# Work to complete
Transcribe each record exactly; skip any picture.

· · · ·

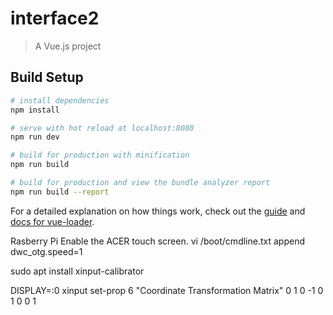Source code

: # interface2

> A Vue.js project

## Build Setup

``` bash
# install dependencies
npm install

# serve with hot reload at localhost:8080
npm run dev

# build for production with minification
npm run build

# build for production and view the bundle analyzer report
npm run build --report
```

For a detailed explanation on how things work, check out the [guide](http://vuejs-templates.github.io/webpack/) and [docs for vue-loader](http://vuejs.github.io/vue-loader).



Rasberry Pi
Enable the ACER touch screen.
vi /boot/cmdline.txt
append dwc_otg.speed=1


sudo apt install xinput-calibrator 

DISPLAY=:0 xinput set-prop 6  "Coordinate Transformation Matrix" 0 1 0 -1 0 1 0 0 1

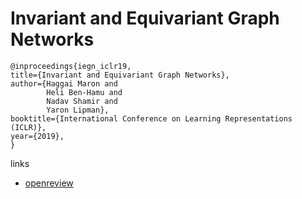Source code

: # Invariant and Equivariant Graph Networks

```
@inproceedings{iegn_iclr19,    
title={Invariant and Equivariant Graph Networks},    
author={Haggai Maron and
        Heli Ben-Hamu and
        Nadav Shamir and
        Yaron Lipman},    
booktitle={International Conference on Learning Representations (ICLR)},    
year={2019},    
}
```

links
- [openreview](https://openreview.net/forum?id=Syx72jC9tm)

· · · ·

# Answer to the problem
Source code

: # interface2

> A Vue.js project

## Build Setup

``` bash
# install dependencies
npm install

# serve with hot reload at localhost:8080
npm run dev

# build for production with minification
npm run build

# build for production and view the bundle analyzer report
npm run build --report
```

For a detailed explanation on how things work, check out the [guide](http://vuejs-templates.github.io/webpack/) and [docs for vue-loader](http://vuejs.github.io/vue-loader).



Rasberry Pi
Enable the ACER touch screen.
vi /boot/cmdline.txt
append dwc_otg.speed=1


sudo apt install xinput-calibrator 

DISPLAY=:0 xinput set-prop 6  "Coordinate Transformation Matrix" 0 1 0 -1 0 1 0 0 1

Source code

: # Invariant and Equivariant Graph Networks

```
@inproceedings{iegn_iclr19,    
title={Invariant and Equivariant Graph Networks},    
author={Haggai Maron and
        Heli Ben-Hamu and
        Nadav Shamir and
        Yaron Lipman},    
booktitle={International Conference on Learning Representations (ICLR)},    
year={2019},    
}
```

links
- [openreview](https://openreview.net/forum?id=Syx72jC9tm)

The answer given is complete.